Sorry, no better resolution. What you see is all I got.

There was a Wings/Airpower article many years ago that covered it pretty well, if with less technical details. Note the reference to the B-29 at the end of the article. The Douglas idea was doing the same mission as the B-29 with a much smaller airplane with far fewer aircrew.

It certainly seemed like a promising airplane, a similar concept to the DH.98 Mosquito, fairly small and very fast.

The reference to the DC-8 is amusing. They were planning an airliner version with that designation. The DC-4 was in production. the DC-5 in prototype, and the DC-6 coming along, with the DC-7 I assume on the drawing board. DC-8 was the next available designation.

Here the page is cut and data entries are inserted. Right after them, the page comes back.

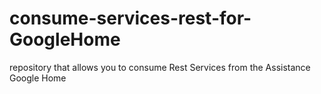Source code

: # consume-services-rest-for-GoogleHome
 repository that allows you to consume Rest Services from the Assistance Google Home
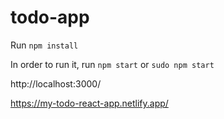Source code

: # todo-app

Run `npm install`

In order to run it, run `npm start` or `sudo npm start`

http://localhost:3000/

https://my-todo-react-app.netlify.app/
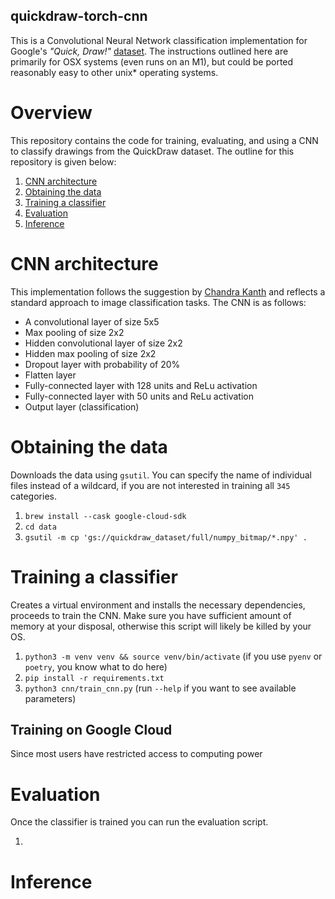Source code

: quickdraw-torch-cnn
-------------------

This is a Convolutional Neural Network classification implementation for Google's _"Quick, Draw!"_ [dataset](https://github.com/googlecreativelab/quickdraw-dataset). The instructions outlined here are primarily for OSX systems (even runs on an M1), but could be ported reasonably easy to other unix* operating systems.

# Overview

This repository contains the code for training, evaluating, and using a CNN to classify drawings from the QuickDraw dataset. The outline for this repository is given below:

1. [CNN architecture](#cnn-architecture)
2. [Obtaining the data](#obtaining-the-data)
3. [Training a classifier](#training-a-classifier)
4. [Evaluation](#evaluation)
5. [Inference](#inference)

# CNN architecture

This implementation follows the suggestion by [Chandra Kanth](https://github.com/ck090) and reflects a standard approach to image classification tasks. The CNN is as follows:

- A convolutional layer of size 5x5
- Max pooling of size 2x2
- Hidden convolutional layer of size 2x2
- Hidden max pooling of size 2x2
- Dropout layer with probability of 20%
- Flatten layer
- Fully-connected layer with 128 units and ReLu activation
- Fully-connected layer with 50 units and ReLu activation
- Output layer (classification)

# Obtaining the data

Downloads the data using `gsutil`. You can specify the name of individual files instead of a wildcard, if you are not interested in training all `345` categories.

1. `brew install --cask google-cloud-sdk`
2. `cd data`
3. `gsutil -m cp 'gs://quickdraw_dataset/full/numpy_bitmap/*.npy' .`

# Training a classifier

Creates a virtual environment and installs the necessary dependencies, proceeds to train the CNN. Make sure you have sufficient amount of memory at your disposal, otherwise this script will likely be killed by your OS.

1. `python3 -m venv venv && source venv/bin/activate` (if you use `pyenv` or `poetry`, you know what to do here)
2. `pip install -r requirements.txt`
3. `python3 cnn/train_cnn.py` (run `--help` if you want to see available parameters)

## Training on Google Cloud

Since most users have restricted access to computing power

# Evaluation

Once the classifier is trained you can run the evaluation script.

1. 

# Inference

I assume the DC-8 Mixmaster was going to be a DC-3 replacement based on the size.

I recall reading that the twin bubble canopies were heartily disliked by the crew because the arrangement prevented face to face communication. Looking at your "wingman" through two bubble canopies and talking over the intercom simply was not as good as putting your heads together and saying "What do we do now?" in person. As a consequence, most of the most urgent problems were handled with the pilots talking to each other down below the canopies. They later adopted a canopy more like a Mosquito - or A-3 Skywarrior. .

We would have had a number of high performance airliners in the late 40's. In addition to the DC-6 and Constellation, the DC-8 Mixmaster and the Republic Rainbow.
 
I've always been a mild fan of the B-42, which I think would have been a great plane to have had in, say, 1944. It was, alas, really too late.

The double-bubble (bug-eye) cockpit arrangement was fashionable, having been used on at least one other US aircraft, e.g., the first few C-74 aircraft.